Quote the entries below from the line with "来于经验、高于经验，这一脱胎换骨的改变，才是科学的魅力。" through the line with "interval | [int32](#int32)", both ends included, and only those lines.

***

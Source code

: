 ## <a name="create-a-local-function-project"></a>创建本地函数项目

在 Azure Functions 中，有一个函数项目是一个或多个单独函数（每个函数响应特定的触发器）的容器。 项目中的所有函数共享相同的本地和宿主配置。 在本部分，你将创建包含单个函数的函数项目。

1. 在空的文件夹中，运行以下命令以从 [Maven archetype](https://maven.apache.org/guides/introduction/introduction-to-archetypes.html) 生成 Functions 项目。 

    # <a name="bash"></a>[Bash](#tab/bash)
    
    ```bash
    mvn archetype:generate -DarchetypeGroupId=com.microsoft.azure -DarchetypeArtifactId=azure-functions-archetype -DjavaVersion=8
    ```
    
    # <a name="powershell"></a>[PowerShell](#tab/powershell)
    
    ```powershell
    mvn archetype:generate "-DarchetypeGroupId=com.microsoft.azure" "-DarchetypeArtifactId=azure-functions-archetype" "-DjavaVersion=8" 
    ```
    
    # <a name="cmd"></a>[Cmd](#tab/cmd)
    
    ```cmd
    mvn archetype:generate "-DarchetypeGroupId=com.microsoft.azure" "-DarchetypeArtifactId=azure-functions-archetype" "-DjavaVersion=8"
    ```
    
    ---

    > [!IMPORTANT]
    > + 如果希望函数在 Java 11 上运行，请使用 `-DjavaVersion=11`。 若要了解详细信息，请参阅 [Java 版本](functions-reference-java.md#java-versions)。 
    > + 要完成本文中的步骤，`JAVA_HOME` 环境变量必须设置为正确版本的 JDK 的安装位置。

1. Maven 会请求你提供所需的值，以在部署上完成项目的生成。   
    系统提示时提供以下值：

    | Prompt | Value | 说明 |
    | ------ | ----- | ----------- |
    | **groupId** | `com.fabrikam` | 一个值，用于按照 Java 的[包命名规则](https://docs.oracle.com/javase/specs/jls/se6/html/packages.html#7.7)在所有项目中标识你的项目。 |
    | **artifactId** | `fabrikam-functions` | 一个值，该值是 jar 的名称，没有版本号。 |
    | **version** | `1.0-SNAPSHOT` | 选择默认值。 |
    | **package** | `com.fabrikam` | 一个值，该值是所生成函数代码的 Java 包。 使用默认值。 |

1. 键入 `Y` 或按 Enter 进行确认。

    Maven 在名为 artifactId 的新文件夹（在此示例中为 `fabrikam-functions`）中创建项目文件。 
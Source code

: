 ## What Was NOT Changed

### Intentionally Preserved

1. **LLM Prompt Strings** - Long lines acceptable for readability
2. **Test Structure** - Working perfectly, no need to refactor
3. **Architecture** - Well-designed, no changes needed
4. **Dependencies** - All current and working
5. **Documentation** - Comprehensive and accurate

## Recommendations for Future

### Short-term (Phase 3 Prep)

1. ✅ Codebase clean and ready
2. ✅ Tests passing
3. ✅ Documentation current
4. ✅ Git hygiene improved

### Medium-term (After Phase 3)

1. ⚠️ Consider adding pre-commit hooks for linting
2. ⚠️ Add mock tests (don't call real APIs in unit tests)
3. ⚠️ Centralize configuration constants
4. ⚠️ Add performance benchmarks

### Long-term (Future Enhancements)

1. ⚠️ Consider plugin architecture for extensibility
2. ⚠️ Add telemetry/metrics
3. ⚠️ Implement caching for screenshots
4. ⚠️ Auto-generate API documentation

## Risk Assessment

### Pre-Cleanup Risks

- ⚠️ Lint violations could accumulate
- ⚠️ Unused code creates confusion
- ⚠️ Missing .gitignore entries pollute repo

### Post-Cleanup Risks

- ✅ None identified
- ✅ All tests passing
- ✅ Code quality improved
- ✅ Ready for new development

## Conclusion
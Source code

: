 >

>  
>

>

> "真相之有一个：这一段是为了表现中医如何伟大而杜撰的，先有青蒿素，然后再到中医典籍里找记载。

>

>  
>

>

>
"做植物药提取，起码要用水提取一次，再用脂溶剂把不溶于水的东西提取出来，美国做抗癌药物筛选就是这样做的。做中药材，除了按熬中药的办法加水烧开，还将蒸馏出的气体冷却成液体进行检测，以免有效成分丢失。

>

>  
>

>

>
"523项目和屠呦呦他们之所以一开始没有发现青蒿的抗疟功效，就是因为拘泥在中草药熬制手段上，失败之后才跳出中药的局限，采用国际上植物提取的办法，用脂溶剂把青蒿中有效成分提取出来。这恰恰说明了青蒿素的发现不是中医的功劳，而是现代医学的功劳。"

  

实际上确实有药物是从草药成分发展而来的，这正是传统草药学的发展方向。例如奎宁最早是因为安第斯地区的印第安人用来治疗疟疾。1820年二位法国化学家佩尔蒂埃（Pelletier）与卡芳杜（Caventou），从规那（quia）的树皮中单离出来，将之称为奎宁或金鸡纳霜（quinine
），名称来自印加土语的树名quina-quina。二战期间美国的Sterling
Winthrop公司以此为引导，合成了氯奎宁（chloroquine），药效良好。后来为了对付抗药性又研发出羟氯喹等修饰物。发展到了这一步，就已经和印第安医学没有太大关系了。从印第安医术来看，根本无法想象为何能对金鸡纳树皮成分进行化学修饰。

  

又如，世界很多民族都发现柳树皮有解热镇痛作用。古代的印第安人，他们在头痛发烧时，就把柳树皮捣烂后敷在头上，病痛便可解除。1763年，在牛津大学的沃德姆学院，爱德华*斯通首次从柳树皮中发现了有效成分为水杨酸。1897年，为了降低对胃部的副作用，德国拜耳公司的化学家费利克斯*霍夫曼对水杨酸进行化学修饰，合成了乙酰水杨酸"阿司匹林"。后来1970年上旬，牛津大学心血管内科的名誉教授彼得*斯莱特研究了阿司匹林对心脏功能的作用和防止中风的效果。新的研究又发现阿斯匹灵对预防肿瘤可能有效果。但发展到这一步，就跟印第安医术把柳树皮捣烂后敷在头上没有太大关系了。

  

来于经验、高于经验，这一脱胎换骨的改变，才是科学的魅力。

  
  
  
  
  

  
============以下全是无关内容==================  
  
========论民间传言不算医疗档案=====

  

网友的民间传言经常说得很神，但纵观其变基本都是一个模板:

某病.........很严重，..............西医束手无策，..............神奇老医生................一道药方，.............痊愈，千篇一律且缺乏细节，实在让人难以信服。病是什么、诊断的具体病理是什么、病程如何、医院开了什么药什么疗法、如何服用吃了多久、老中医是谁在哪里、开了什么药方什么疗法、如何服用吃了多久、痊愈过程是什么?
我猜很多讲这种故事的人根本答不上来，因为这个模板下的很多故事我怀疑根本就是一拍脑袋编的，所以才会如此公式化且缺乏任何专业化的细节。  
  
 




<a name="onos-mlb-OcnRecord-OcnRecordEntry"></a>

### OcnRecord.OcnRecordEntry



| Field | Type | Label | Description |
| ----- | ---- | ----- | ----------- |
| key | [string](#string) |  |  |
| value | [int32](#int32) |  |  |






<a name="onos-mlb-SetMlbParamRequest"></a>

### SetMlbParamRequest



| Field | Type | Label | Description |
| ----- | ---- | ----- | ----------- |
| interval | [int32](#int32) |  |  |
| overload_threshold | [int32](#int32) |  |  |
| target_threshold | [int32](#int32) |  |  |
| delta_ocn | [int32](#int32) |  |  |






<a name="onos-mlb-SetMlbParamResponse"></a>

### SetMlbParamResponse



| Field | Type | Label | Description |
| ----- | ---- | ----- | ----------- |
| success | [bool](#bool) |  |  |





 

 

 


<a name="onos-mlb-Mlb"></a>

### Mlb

***

**Output for this task**
来于经验、高于经验，这一脱胎换骨的改变，才是科学的魅力。

  
  
  
  
  

  
============以下全是无关内容==================  
  
========论民间传言不算医疗档案=====

  

网友的民间传言经常说得很神，但纵观其变基本都是一个模板:

某病.........很严重，..............西医束手无策，..............神奇老医生................一道药方，.............痊愈，千篇一律且缺乏细节，实在让人难以信服。病是什么、诊断的具体病理是什么、病程如何、医院开了什么药什么疗法、如何服用吃了多久、老中医是谁在哪里、开了什么药方什么疗法、如何服用吃了多久、痊愈过程是什么?
我猜很多讲这种故事的人根本答不上来，因为这个模板下的很多故事我怀疑根本就是一拍脑袋编的，所以才会如此公式化且缺乏任何专业化的细节。  
  
 




<a name="onos-mlb-OcnRecord-OcnRecordEntry"></a>

### OcnRecord.OcnRecordEntry



| Field | Type | Label | Description |
| ----- | ---- | ----- | ----------- |
| key | [string](#string) |  |  |
| value | [int32](#int32) |  |  |






<a name="onos-mlb-SetMlbParamRequest"></a>

### SetMlbParamRequest



| Field | Type | Label | Description |
| ----- | ---- | ----- | ----------- |
| interval | [int32](#int32) |  |  |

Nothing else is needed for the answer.